Bir kere o refleksi göstermeniz, sese doğru hafiften bile olsa dönmeniz yeter. O
yüzden hareketsiz kalın, dönmeyin, hiçbir şey yapmayın, eğer çığlıklarla
uğraşmak istemiyorsanız. Ha uğraşırsanız ne olur? Artık o çığlıkların sahipleri
yoktur, onlardan geride hiçbir şey kalmamıştır fiziksel dünyada. Belki bir
sözcük, birkaç satır, bir fotoğraf. Ya da 3000 yıllık bir kil tablette bir
sözcük. Sizi sahilde bir gece vakti bulan bir sözcük. Çığlığı, yakılan ağıtı
iliklerinizde hissettiren bir sözcük. Düşündüren, sizi binlerce yıl geriye
götüren bir sözcük.
Ama çığlık
duymaya meraklıysanız, o zaman aniden parlar, açılır saçılır, belleğinizin
belki de hiç tanımadığınız bir kısmında bir ışık olur. Işığın izinden
giderseniz karaltılar görürsünüz, gölgeler. Yanına yaklaşırsınız gölgelerin,
yaklaşmak istersiniz ama bir şeylere takılırsınız, düşecek gibi olursunuz,
belki de düşersiniz. Tam kalkarken düştüğünüz veya tökezlediğiniz yerden,
elinize bir şeyler gelir. Sözcükler. Bir öykünün sözcükleri. Çığlığın getirdiği
öykünün …
Zepuralı kadınların öyküsü mü? Yoksa beyniniz
bir oyun mu oynuyor size? Ya da oyun içinde bir gizeme mi ışık tutuyor? İnsan
olmanın gizemine. Duyan insanın, gören insanın, bir sözcükten çığlık yaratan,
çığlıktan üzüntü, şefkat, duyarlılık yaratan insanın gizemine. İnsan olmanın.
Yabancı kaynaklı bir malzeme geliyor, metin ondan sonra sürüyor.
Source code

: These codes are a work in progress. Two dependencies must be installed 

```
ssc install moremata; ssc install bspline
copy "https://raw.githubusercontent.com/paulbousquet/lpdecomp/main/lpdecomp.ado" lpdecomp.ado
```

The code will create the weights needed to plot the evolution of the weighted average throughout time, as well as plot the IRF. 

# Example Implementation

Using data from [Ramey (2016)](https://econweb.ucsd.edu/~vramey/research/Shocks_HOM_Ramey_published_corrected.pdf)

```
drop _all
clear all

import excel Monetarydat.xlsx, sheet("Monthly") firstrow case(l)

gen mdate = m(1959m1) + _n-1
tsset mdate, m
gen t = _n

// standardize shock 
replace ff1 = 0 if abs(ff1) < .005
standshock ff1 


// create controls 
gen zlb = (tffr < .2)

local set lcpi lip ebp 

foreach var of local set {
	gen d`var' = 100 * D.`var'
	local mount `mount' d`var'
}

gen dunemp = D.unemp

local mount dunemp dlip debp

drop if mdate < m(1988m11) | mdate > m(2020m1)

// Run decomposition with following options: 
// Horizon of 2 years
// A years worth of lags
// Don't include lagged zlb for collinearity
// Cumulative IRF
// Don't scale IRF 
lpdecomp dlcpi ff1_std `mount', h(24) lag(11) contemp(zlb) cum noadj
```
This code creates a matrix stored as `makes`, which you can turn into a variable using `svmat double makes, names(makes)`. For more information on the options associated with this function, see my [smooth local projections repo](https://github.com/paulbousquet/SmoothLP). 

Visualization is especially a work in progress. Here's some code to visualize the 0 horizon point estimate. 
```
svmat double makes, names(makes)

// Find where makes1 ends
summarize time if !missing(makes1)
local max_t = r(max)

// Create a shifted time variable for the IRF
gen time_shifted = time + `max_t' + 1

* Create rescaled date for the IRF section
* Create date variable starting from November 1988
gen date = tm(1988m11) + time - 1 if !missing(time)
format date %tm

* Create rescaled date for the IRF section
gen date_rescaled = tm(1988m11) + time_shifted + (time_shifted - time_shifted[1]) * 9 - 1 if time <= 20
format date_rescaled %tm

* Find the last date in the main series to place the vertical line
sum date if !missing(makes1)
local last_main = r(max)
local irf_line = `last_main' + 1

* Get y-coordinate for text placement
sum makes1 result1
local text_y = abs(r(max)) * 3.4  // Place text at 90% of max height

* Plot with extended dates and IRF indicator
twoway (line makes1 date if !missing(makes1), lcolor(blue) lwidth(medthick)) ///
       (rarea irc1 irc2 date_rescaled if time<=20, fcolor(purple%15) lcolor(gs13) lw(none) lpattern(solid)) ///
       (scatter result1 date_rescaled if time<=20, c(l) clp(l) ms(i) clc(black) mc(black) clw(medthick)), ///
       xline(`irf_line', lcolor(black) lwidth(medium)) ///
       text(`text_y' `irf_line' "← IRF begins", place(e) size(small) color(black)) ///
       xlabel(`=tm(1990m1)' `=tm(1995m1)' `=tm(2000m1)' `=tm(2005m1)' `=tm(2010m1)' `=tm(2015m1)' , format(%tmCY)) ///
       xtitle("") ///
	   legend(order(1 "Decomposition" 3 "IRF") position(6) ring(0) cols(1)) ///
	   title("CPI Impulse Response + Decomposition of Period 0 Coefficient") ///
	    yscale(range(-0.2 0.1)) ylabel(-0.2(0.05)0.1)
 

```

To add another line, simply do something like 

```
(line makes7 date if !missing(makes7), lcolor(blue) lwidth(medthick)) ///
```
Hissetmenin gizemine. Çığlığın getirdiği bilgiye. Ama her zaman hoş olmayan
bilgiye, öyküye, öykülere. Işık tutan bilgiye.
Aniden doğruldum
sahilde uzandığım yerden. Gülümsedim karanlık denize, kendime, kafamdakilere, o
kısa sürede düşündüklerime. Peki
Zepuralılar? Sanırım taşların arasından su olup akmış, tekrar bir çığlık olarak
kim bilir neresinde Homer’in şarap renkli denizinde başlamışlardı dolaşmaya,
kaldıkları yerden, bağıra çağıra. Bir gün uzanırsanız Kumbahçe sahilinde
çakılların üzerine, daha ziyade Paşa Tarlası tarafına, kulaklarınızı kabartın, belki
siz de duyarsınız Zepuralı kadınların deniz üzerindeki çığlıklarını.